▶ _WORK INSTRUCTION_: Give back the records below verbatim, please, but without a single image.

Stored data:
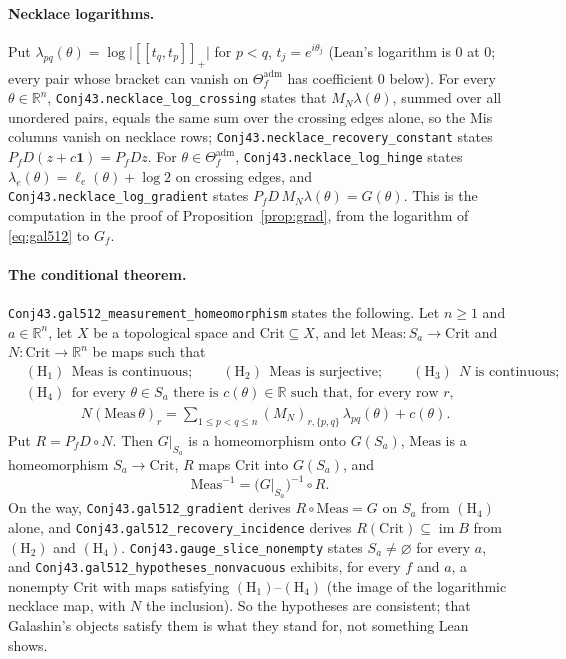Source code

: \documentclass[11pt]{article}
\theoremstyle{definition}
\DeclareMathOperator{\im}{im}
\newcommand{\R}{\mathbb{R}}
\newcommand{\Theadm}{\Theta_f^{\mathrm{adm}}}
\begin{document}
\paragraph{Necklace logarithms.}
Put $\lambda_{pq}(\theta)=\log\lvert[\![t_q,t_p]\!]_+\rvert$ for $p<q$, $t_j=e^{i\theta_j}$ (Lean's
logarithm is $0$ at $0$; every pair whose bracket can vanish on $\Theadm$ has coefficient $0$ below).
For every $\theta\in\R^n$, \texttt{Conj43.\allowbreak necklace\_\allowbreak log\_\allowbreak crossing} states that $M_N\lambda(\theta)$, summed
over all unordered pairs, equals the same sum over the crossing edges alone, so the Mis columns vanish on
necklace rows; \texttt{Conj43.\allowbreak necklace\_\allowbreak recovery\_\allowbreak constant} states $P_fD(z+c\mathbf1)=P_fDz$. For
$\theta\in\Theadm$, \texttt{Conj43.\allowbreak necklace\_\allowbreak log\_\allowbreak hinge} states $\lambda_e(\theta)=\ell_e(\theta)+\log2$
on crossing edges, and \texttt{Conj43.\allowbreak necklace\_\allowbreak log\_\allowbreak gradient} states $P_fD\,M_N\lambda(\theta)=G(\theta)$.
This is the computation in the proof of Proposition~\ref{prop:grad}, from the logarithm of
\eqref{eq:gal512} to $G_f$.

\paragraph{The conditional theorem.}
\texttt{Conj43.\allowbreak gal512\_\allowbreak measurement\_\allowbreak homeomorphism} states the following. Let $n\ge1$ and $a\in\R^n$, let
$X$ be a topological space and $\mathrm{Crit}\subseteq X$, and let $\mathrm{Meas}\colon S_a\to\mathrm{Crit}$
and $N\colon\mathrm{Crit}\to\R^n$ be maps such that
\begin{align*}
 &(\mathrm H_1)\ \ \mathrm{Meas}\text{ is continuous};\qquad
  (\mathrm H_2)\ \ \mathrm{Meas}\text{ is surjective};\qquad
  (\mathrm H_3)\ \ N\text{ is continuous};\\
 &(\mathrm H_4)\ \ \text{for every }\theta\in S_a\text{ there is }c(\theta)\in\R\text{ such that, for every
 row }r,\\
 &\qquad\qquad N(\mathrm{Meas}\,\theta)_r=\sum_{1\le p<q\le n}(M_N)_{r,\{p,q\}}\,\lambda_{pq}(\theta)+c(\theta).
\end{align*}
Put $R=P_fD\circ N$. Then $G|_{S_a}$ is a homeomorphism onto $G(S_a)$, $\mathrm{Meas}$ is a homeomorphism
$S_a\to\mathrm{Crit}$, $R$ maps $\mathrm{Crit}$ into $G(S_a)$, and
\[
 \mathrm{Meas}^{-1}=\bigl(G|_{S_a}\bigr)^{-1}\circ R .
\]
On the way, \texttt{Conj43.\allowbreak gal512\_\allowbreak gradient} derives $R\circ\mathrm{Meas}=G$ on $S_a$ from
$(\mathrm H_4)$ alone, and \texttt{Conj43.\allowbreak gal512\_\allowbreak recovery\_\allowbreak incidence} derives $R(\mathrm{Crit})\subseteq
\im B$ from $(\mathrm H_2)$ and $(\mathrm H_4)$. \texttt{Conj43.\allowbreak gauge\_\allowbreak slice\_\allowbreak nonempty} states
$S_a\ne\varnothing$ for every $a$, and \texttt{Conj43.\allowbreak gal512\_\allowbreak hypotheses\_\allowbreak nonvacuous} exhibits, for every
$f$ and $a$, a nonempty $\mathrm{Crit}$ with maps satisfying $(\mathrm H_1)$--$(\mathrm H_4)$ (the image
of the logarithmic necklace map, with $N$ the inclusion). So the hypotheses are consistent; that
Galashin's objects satisfy them is what they stand for, not something Lean shows.
\end{document}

▶ _TASK RESULT_:
Source code

: \documentclass[11pt]{article}
\theoremstyle{definition}
\DeclareMathOperator{\im}{im}
\newcommand{\R}{\mathbb{R}}
\newcommand{\Theadm}{\Theta_f^{\mathrm{adm}}}
\begin{document}
\paragraph{Necklace logarithms.}
Put $\lambda_{pq}(\theta)=\log\lvert[\![t_q,t_p]\!]_+\rvert$ for $p<q$, $t_j=e^{i\theta_j}$ (Lean's
logarithm is $0$ at $0$; every pair whose bracket can vanish on $\Theadm$ has coefficient $0$ below).
For every $\theta\in\R^n$, \texttt{Conj43.\allowbreak necklace\_\allowbreak log\_\allowbreak crossing} states that $M_N\lambda(\theta)$, summed
over all unordered pairs, equals the same sum over the crossing edges alone, so the Mis columns vanish on
necklace rows; \texttt{Conj43.\allowbreak necklace\_\allowbreak recovery\_\allowbreak constant} states $P_fD(z+c\mathbf1)=P_fDz$. For
$\theta\in\Theadm$, \texttt{Conj43.\allowbreak necklace\_\allowbreak log\_\allowbreak hinge} states $\lambda_e(\theta)=\ell_e(\theta)+\log2$
on crossing edges, and \texttt{Conj43.\allowbreak necklace\_\allowbreak log\_\allowbreak gradient} states $P_fD\,M_N\lambda(\theta)=G(\theta)$.
This is the computation in the proof of Proposition~\ref{prop:grad}, from the logarithm of
\eqref{eq:gal512} to $G_f$.

\paragraph{The conditional theorem.}
\texttt{Conj43.\allowbreak gal512\_\allowbreak measurement\_\allowbreak homeomorphism} states the following. Let $n\ge1$ and $a\in\R^n$, let
$X$ be a topological space and $\mathrm{Crit}\subseteq X$, and let $\mathrm{Meas}\colon S_a\to\mathrm{Crit}$
and $N\colon\mathrm{Crit}\to\R^n$ be maps such that
\begin{align*}
 &(\mathrm H_1)\ \ \mathrm{Meas}\text{ is continuous};\qquad
  (\mathrm H_2)\ \ \mathrm{Meas}\text{ is surjective};\qquad
  (\mathrm H_3)\ \ N\text{ is continuous};\\
 &(\mathrm H_4)\ \ \text{for every }\theta\in S_a\text{ there is }c(\theta)\in\R\text{ such that, for every
 row }r,\\
 &\qquad\qquad N(\mathrm{Meas}\,\theta)_r=\sum_{1\le p<q\le n}(M_N)_{r,\{p,q\}}\,\lambda_{pq}(\theta)+c(\theta).
\end{align*}
Put $R=P_fD\circ N$. Then $G|_{S_a}$ is a homeomorphism onto $G(S_a)$, $\mathrm{Meas}$ is a homeomorphism
$S_a\to\mathrm{Crit}$, $R$ maps $\mathrm{Crit}$ into $G(S_a)$, and
\[
 \mathrm{Meas}^{-1}=\bigl(G|_{S_a}\bigr)^{-1}\circ R .
\]
On the way, \texttt{Conj43.\allowbreak gal512\_\allowbreak gradient} derives $R\circ\mathrm{Meas}=G$ on $S_a$ from
$(\mathrm H_4)$ alone, and \texttt{Conj43.\allowbreak gal512\_\allowbreak recovery\_\allowbreak incidence} derives $R(\mathrm{Crit})\subseteq
\im B$ from $(\mathrm H_2)$ and $(\mathrm H_4)$. \texttt{Conj43.\allowbreak gauge\_\allowbreak slice\_\allowbreak nonempty} states
$S_a\ne\varnothing$ for every $a$, and \texttt{Conj43.\allowbreak gal512\_\allowbreak hypotheses\_\allowbreak nonvacuous} exhibits, for every
$f$ and $a$, a nonempty $\mathrm{Crit}$ with maps satisfying $(\mathrm H_1)$--$(\mathrm H_4)$ (the image
of the logarithmic necklace map, with $N$ the inclusion). So the hypotheses are consistent; that
Galashin's objects satisfy them is what they stand for, not something Lean shows.
\end{document}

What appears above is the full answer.